A large, prestigious intellectual property boutique firm had historically suffered from below average profitability, but the situation became dire after several groups of partners departed to join large general practice firms in the area. It appeared that the firm would be forced to close down its operations within a 30-day period unless an acquisition could be arranged in a very short time frame. This would result in the firm losing over ten million dollars of inventory to the landlord for breaching its lease obligations and the loss of all partner capital. In addition to low profitability, the firm had difficulty collecting receivables, and tracking productivity of timekeepers because of the substantial volume of fixed fee work performed. All of the firm’s lawyers were being hounded by headhunters interested in moving them to large, general practice firms, with many partners receiving 10 calls per day.
The situation looked bleak for this law firm. Facing a crisis, the firm’s newly elected Executive Committee contacted Altman Weil to request assistance.
Altman Weil first addressed the issue of firm restructuring, helping to identify excess clerical staff as well as operating expenses that could be reduced. This resulted in more than 20 support staff positions being eliminated, a dramatic reduction in the facilities management contract and other expense reductions that collectively would produce annual cost savings in excess of $1.5 million dollars.
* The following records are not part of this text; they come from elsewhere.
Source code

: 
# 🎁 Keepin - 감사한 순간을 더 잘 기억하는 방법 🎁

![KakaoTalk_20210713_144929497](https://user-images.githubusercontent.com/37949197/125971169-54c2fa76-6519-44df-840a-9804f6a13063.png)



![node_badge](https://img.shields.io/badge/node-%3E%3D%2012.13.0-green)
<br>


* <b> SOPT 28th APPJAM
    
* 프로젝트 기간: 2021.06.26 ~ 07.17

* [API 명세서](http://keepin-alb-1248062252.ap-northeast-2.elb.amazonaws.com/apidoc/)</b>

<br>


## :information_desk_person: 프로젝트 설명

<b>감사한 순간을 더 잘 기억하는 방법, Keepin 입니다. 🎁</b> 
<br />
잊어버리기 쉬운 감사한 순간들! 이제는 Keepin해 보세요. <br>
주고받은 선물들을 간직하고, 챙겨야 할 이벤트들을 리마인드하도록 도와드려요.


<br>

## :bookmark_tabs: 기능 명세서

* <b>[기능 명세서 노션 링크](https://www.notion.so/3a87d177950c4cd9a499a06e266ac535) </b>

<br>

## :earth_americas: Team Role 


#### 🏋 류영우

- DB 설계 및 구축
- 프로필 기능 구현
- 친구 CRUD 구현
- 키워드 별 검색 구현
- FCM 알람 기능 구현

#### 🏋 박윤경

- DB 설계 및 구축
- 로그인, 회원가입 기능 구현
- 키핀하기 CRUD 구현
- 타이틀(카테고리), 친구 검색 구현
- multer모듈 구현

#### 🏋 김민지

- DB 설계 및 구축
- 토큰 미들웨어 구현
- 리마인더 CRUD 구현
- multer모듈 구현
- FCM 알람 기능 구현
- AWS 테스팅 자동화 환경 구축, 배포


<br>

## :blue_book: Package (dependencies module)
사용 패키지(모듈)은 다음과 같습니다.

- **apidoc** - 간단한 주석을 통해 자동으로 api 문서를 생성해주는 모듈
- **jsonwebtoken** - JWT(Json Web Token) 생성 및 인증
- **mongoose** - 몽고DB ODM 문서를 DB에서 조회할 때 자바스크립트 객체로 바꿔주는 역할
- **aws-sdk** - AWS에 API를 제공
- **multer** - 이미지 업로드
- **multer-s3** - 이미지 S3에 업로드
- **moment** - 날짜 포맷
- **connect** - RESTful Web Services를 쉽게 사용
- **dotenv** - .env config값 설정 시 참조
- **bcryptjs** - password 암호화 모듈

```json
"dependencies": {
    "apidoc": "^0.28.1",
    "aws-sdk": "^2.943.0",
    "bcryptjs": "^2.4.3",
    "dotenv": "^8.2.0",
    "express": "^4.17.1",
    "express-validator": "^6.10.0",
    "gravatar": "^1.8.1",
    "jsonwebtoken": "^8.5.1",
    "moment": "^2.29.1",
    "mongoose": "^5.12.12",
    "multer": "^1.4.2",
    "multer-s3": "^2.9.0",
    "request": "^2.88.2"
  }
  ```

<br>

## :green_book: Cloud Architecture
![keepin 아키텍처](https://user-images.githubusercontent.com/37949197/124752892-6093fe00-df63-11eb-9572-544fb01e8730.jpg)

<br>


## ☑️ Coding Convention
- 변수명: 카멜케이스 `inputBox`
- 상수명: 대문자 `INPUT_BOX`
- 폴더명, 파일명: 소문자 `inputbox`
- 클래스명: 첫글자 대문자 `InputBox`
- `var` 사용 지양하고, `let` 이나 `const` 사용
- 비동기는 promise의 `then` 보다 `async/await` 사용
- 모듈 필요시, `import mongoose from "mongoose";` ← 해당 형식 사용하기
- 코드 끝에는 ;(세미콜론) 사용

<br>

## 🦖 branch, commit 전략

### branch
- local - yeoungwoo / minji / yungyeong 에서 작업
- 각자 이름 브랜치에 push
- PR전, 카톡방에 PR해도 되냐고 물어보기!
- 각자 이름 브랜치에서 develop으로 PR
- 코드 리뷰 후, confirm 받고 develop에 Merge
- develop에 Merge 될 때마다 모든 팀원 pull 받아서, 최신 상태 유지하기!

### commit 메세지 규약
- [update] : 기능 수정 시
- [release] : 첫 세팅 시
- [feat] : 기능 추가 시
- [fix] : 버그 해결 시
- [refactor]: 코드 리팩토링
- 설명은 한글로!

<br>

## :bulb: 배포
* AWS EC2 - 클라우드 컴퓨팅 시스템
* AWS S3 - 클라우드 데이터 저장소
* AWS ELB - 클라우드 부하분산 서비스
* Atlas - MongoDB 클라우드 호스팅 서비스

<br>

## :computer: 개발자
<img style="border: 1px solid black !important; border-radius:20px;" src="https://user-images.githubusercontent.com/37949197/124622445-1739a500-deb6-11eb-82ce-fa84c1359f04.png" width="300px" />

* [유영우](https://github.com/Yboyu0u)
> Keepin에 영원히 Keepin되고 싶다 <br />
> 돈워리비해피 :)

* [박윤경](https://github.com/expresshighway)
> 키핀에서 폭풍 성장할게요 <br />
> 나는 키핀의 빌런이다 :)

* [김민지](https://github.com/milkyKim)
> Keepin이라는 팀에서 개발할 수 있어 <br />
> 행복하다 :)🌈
The Executive Committee approved and implemented these expense reductions.
Partner Compensation was also a critical issue. Partners had been earning compensation that was dramatically below market levels for comparable lawyers because of the firm’s depressed profitability. We objectively evaluated each partner’s performance to ascertain the approximate market rate of compensation that was appropriate for the individual in order to retain as many profitable partners as possible.
Finally, we worked with the firm to develop a merger strategy. We helped prepare pro forma financial projections reflecting the impact of the restructuring plan and the future profitability of the remaining lawyers and staff, which allowed prospective acquirers to understand how the firm’s future profits would contrast with its historic pattern of losses. The firm was acquired by an AmLaw 200 law firm at the end of that calendar month.
Altman Weil consultants helped this desperate and beleaguered law firm survive an imminent crisis and be acquired by a large, financially stable firm where the partners were paid market rates of compensation, and were able to successfully retain ownership of several million dollars of partner capital.